Veröffentlicht in 3. Dezember 2013

Wenn du viel um die Ohren hast – dann musst du raus. Sofa ist langweilig. Daheim sterben die Leut – heißt es in einem Film. Also rein in die Clubs. Wingenfelder und Wingenfelder. Kai und Thorsten. Zurück zu alten Zeiten. Ja klar. Fury in the Slaughterhouse. Das war. Schön aber vorbei. Und jetzt zu zweit. Ob das gut geht. Bleibt alles anders? Das Konzert im schönen Club dasCann. Nahe dran. Wunderbar überschaubar. Schöner als alles andere. War nicht zum letzten Mal dort. Zu spät gekommen. Ging nicht früher – anderes war wichtiger. Im Foyer gemütlich ein Wulle in Plastik geholt und rein ins Getümmel. Was keines war. Umso besser. Freie Sicht. Das erstes Lied. Irgendwas philosophiert einer der Brüder (verwechsle die gerne) von Ähnlichkeit von Liebe und Bergsteigen. Und dann: ein Song mit Massiv-Hall. Das Berge-Echo direkt auf die Ohren. Liebe Tontechniker! Wenn ich persönlich was nicht ausstehen kann – dann massiv verhallte Lieder. Diese technische Weite in den Lieder. Die Gehörgänge vibrieren. Kleinhirn und Dickdarm. Ohrenbluten. ARGHHH. Vermutlich ein künstlerischer Wunsch der Brüder. Kann ja heiter werden, denke ich. Denke dabei eher an Rock’n Roll. Sehnsucht nach den alten Fury-Zeiten und satten Songs. Die dann auch kommen. Nicht viele. Aber immerhin. Satt – wie gewünscht. Pure. Neue Arrangements. Erfrischend anders. Remix von Won’t forget these days und so. Genial. So muss Livemusik sein. Platte hören kann ich auf Sofa.
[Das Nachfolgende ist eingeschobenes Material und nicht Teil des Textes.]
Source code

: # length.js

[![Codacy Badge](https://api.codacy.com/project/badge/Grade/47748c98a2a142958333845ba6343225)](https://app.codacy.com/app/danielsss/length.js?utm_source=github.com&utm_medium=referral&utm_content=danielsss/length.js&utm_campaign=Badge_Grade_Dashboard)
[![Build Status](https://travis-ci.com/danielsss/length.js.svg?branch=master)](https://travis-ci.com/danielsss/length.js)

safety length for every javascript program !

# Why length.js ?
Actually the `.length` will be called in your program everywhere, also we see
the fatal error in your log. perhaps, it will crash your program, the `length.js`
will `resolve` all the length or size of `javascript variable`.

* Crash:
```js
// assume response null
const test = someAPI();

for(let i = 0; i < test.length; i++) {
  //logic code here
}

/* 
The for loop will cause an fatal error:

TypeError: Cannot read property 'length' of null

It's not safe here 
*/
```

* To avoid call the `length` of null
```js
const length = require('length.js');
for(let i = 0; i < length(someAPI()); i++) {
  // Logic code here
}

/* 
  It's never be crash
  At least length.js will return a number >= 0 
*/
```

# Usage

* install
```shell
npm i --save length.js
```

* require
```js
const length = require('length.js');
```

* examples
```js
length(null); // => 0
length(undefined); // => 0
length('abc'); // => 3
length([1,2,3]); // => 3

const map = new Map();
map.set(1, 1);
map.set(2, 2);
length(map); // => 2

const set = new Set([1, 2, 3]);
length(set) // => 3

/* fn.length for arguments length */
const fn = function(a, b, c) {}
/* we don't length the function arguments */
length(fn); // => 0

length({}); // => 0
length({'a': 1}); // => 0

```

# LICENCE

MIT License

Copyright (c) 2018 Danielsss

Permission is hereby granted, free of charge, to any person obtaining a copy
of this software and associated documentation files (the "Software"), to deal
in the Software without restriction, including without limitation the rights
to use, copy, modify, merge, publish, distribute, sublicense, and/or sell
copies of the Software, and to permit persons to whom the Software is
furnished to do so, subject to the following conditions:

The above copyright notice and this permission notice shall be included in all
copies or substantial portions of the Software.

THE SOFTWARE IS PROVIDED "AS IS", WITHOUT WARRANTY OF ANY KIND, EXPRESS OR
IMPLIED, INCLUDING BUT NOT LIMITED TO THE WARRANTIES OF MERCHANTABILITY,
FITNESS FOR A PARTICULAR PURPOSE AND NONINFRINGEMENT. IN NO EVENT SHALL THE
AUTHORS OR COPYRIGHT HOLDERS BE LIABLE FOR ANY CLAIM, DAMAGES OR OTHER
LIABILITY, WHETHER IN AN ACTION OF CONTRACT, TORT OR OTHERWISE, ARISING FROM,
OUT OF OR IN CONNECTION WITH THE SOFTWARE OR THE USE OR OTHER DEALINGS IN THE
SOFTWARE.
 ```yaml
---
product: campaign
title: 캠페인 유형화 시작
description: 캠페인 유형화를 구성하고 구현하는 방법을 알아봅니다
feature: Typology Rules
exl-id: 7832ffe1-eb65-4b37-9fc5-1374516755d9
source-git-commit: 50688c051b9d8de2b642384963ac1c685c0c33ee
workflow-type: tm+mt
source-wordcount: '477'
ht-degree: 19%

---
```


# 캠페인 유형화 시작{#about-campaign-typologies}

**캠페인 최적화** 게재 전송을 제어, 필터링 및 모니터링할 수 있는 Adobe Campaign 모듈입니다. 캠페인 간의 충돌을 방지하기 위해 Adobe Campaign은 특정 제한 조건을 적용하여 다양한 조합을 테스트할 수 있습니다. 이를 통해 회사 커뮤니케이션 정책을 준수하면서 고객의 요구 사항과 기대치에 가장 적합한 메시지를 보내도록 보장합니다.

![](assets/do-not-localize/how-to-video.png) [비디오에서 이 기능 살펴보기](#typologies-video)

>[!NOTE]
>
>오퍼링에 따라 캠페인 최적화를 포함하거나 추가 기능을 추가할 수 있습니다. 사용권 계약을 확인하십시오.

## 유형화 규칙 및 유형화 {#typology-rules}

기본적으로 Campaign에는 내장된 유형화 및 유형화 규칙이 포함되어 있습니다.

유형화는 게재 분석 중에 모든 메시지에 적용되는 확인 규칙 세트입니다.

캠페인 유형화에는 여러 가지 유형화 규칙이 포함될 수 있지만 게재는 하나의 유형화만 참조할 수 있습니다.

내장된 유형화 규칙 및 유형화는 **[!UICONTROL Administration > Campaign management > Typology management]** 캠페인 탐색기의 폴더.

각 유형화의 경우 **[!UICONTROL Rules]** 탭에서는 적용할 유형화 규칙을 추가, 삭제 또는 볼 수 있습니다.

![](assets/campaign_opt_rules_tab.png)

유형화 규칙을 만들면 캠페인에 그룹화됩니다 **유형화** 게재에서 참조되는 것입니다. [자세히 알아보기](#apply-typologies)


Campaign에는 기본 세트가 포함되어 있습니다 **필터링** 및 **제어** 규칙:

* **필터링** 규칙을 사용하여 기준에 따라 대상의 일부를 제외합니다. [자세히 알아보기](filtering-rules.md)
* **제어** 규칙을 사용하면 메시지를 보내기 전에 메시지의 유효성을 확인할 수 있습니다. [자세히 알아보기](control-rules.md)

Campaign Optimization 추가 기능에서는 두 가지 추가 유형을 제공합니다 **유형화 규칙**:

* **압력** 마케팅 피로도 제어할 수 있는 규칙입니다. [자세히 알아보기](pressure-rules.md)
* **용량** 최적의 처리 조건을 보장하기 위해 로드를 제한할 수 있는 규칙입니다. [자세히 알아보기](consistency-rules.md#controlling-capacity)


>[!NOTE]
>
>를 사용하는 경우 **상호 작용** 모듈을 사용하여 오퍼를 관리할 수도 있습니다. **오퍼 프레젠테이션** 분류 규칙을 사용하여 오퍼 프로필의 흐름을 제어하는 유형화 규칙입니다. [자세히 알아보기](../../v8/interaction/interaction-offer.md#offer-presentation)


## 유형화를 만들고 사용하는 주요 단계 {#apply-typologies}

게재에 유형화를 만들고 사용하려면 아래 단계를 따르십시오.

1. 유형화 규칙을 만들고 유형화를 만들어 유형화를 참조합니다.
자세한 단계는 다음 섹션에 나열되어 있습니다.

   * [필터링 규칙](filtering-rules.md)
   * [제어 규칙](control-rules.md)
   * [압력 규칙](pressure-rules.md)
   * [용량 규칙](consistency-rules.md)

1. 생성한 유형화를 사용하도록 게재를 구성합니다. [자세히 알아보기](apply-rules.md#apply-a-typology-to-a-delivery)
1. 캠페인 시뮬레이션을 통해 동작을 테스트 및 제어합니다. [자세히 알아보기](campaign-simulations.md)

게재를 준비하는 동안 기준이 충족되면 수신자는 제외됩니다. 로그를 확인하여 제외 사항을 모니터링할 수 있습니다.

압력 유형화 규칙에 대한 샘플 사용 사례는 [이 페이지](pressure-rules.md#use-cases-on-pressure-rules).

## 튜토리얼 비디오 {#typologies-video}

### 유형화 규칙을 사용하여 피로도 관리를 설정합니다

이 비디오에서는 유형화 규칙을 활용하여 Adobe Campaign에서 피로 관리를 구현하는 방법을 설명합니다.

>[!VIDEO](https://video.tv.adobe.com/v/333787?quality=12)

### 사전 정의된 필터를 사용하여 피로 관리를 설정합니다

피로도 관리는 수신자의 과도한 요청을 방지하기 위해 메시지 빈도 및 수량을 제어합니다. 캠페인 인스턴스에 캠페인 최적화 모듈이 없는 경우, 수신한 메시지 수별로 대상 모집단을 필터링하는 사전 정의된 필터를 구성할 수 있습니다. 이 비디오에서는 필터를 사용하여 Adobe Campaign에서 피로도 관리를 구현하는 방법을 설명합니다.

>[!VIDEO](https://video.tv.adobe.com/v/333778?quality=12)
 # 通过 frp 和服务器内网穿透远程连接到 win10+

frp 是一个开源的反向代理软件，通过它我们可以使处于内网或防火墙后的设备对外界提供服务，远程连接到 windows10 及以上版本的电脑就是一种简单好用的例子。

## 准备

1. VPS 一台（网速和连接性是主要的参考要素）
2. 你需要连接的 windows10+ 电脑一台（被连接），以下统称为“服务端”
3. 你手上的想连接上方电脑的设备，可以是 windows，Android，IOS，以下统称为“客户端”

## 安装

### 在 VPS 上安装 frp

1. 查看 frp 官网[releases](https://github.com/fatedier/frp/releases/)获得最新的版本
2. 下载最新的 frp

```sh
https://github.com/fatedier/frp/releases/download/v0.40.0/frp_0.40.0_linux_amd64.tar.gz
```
Habe dann meinen Frieden gefunden. Früher war eben doch nicht alles besser. Fury war. Und die neue Bande auf der Bühne hat einfach Spaß gemacht. Lust zum Zuhören. Kurzweilig. Die Brüder Wingenfelder haben einfach noch Lust auf Musik machen. Kompliment. Gut so. Und Spaß dabei. Merkt man. Irgendwie fällt mir dann der Martin Schmitt ein. Hat auch einfach Spaß an dem was er tut und die Hoffnung eventuell doch noch den großen Wurf mit Sotschi zu landen. Und es niemanden zu beweisen müssen – wie die Wingenfelders. Das eigene Ding machen. Mehr Publikum wäre ihnen gegönnt. Mir persönlich reicht der kleine Club völlig. Es war ein schöner Abend. Danke. Gerne wieder.

won’t forget these days
and I never thought I would

Kühe und Tomaten. Neben Musik wird viel erzählt und gelabbert. Heiter und nachdenklich. Erklärt und mitgenommen – bis nach St. Malo.